# Do Blue Zone diets work in Berkeley?

##### Blue Zones are areas of the world where people live much longer than the rest of the population and there are only 5 Blue Zones in the world in countries such as Greece, Italy, Japan, USA, and Costa Rica. The longevity of the population is a reflection of the their culture, community, and most importantly diets since they all tend to lead healthy lifestyles. 
##### Our group wants to see how feasible it would be to eat a Blue Zone diet as Berkeley students as compared to our typical diets. To do this, we are testing a typical Mediterranean diet, eaten in Ikaria, Greece, and an Okinawa, Japan diet against a typical Berkeley student's diet to see which has the lowest price (with Berkeley Safeway prices) and most nutritional value.

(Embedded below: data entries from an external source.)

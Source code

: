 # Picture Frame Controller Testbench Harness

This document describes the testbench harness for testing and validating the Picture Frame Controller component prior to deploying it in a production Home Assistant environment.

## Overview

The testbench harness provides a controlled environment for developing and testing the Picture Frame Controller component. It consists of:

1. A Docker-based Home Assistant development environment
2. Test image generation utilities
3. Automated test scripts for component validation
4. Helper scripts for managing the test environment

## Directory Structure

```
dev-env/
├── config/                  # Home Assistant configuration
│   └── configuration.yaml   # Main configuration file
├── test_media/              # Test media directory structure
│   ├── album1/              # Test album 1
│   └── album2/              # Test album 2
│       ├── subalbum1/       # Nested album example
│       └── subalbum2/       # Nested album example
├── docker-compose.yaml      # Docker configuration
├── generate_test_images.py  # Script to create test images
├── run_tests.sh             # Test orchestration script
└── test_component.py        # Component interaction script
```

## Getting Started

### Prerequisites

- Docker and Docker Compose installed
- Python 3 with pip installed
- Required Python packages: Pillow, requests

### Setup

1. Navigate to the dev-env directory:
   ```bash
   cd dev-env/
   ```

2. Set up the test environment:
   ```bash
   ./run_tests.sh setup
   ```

### Dietary Reference Intakes

In [None]:
#checking that we are in the correct working directory
!pwd

#installing neccesary packages and access to fdc data 

!pip install -r requirements.txt #--upgrade

from  scipy.optimize import linprog as lp
import numpy as np
import pandas as pd

import fooddatacentral as fdc
import warnings

In [None]:
#Read diet minimum data
diet_min = pd.read_csv("diet_minimums.csv")
#drop unneeded columns 
diet_min = diet_min.drop(columns=["Unnamed: 0"])
diet_min = diet_min.set_index('Nutrition')

diet_min
#set "Nutrition" as the index of the Dataframe 
#diet_min = diet_min.set_index('Nutrition')  

In [None]:
def dietary_ref_intake(age,sex,df):
    """Takes in age and sex, and returns the dietary reference intake for the chosen population"""

    if age <= 3:
        col = 'C 1-3'
    age_ranges = [(4,8),(9,13),(14,18),(19,30),(31,50),(50,100)]
    for age_range in age_ranges:
        if age >= age_range[0] and age <= age_range[1]:
            col = sex + ' ' + str(age_range[0]) + '-' + str(age_range[1])
    return pd.Series(df[col]) 

In [None]:
# Example of minimum dietary requirements for a male aged 19
dietary_ref_intake(age=19,sex='F',df=diet_min)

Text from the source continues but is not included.